#### Directions:
In the listing below, find every line containing "command" and copy it out.

#### Data to examine:
--- START ---
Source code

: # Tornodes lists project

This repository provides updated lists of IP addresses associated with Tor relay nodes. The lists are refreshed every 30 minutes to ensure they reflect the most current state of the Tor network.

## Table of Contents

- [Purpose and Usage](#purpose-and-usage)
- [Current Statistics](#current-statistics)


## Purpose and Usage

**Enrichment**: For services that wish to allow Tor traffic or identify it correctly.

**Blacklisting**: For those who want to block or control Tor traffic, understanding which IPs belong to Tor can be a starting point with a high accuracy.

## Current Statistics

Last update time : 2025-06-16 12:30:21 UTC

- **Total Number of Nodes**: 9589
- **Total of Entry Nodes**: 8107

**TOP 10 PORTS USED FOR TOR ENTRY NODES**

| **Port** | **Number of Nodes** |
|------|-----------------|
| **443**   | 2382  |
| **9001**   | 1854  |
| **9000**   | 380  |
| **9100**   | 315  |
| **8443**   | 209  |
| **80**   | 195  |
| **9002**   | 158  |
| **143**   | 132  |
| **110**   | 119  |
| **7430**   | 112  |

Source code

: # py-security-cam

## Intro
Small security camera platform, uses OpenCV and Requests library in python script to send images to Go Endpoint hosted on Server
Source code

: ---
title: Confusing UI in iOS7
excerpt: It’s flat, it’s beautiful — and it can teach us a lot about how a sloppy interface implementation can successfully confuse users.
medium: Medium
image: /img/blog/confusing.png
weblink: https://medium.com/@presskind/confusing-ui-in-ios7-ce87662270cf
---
--- END ---
--- START ---
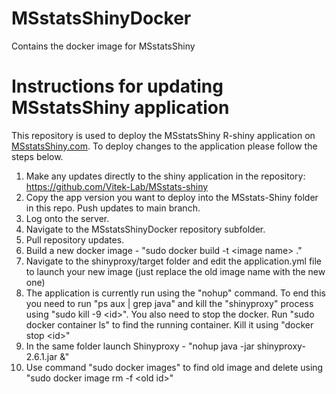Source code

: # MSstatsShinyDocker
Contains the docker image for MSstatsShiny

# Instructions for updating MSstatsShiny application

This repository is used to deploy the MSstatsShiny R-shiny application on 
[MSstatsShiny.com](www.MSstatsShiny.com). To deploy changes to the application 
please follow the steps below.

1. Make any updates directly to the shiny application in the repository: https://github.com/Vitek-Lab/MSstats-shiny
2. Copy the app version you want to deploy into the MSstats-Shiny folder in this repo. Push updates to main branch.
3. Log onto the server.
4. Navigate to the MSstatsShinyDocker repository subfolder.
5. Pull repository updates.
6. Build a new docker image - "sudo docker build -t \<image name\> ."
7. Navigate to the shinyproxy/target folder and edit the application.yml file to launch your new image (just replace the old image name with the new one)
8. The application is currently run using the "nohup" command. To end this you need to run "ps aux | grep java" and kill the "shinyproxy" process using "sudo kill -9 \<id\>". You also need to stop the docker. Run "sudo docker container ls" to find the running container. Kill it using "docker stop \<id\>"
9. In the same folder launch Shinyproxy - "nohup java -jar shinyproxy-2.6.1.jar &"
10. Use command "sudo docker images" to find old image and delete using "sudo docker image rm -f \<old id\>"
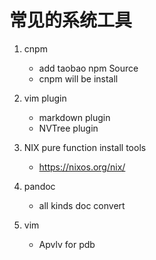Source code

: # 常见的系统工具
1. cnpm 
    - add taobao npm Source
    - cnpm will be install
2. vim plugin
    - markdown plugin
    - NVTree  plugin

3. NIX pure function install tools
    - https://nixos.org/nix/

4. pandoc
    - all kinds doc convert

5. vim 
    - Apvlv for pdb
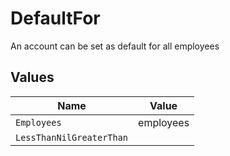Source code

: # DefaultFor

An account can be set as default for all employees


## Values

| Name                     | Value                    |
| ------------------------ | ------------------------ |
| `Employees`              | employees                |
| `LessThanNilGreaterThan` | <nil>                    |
--- END ---
--- START ---
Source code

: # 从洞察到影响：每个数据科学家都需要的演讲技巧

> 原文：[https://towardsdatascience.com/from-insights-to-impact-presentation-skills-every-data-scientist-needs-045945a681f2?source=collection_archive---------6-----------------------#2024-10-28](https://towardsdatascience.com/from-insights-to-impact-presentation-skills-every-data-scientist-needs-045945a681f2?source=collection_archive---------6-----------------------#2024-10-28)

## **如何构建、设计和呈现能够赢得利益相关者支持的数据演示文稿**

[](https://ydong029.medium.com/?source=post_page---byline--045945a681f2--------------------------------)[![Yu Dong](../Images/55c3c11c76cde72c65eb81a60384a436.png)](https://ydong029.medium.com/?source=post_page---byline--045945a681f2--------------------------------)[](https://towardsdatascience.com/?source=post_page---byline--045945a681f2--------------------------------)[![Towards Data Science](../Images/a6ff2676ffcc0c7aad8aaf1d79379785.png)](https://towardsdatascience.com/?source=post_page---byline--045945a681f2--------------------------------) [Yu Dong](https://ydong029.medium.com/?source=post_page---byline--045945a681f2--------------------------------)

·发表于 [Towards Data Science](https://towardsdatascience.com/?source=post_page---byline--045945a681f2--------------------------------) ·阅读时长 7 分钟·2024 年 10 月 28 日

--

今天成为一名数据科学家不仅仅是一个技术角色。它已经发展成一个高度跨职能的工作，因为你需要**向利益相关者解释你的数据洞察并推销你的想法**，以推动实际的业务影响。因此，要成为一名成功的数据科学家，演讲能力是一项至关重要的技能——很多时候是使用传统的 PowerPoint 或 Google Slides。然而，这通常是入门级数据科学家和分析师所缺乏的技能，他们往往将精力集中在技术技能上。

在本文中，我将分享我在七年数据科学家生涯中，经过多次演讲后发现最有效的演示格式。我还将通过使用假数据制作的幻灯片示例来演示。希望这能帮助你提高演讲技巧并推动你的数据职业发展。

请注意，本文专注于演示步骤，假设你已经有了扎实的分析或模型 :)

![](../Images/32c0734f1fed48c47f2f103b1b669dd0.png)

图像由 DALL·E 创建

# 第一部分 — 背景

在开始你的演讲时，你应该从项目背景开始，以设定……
--- END ---
#### Task response:
8. The application is currently run using the "nohup" command. To end this you need to run "ps aux | grep java" and kill the "shinyproxy" process using "sudo kill -9 \<id\>". You also need to stop the docker. Run "sudo docker container ls" to find the running container. Kill it using "docker stop \<id\>"
10. Use command "sudo docker images" to find old image and delete using "sudo docker image rm -f \<old id\>"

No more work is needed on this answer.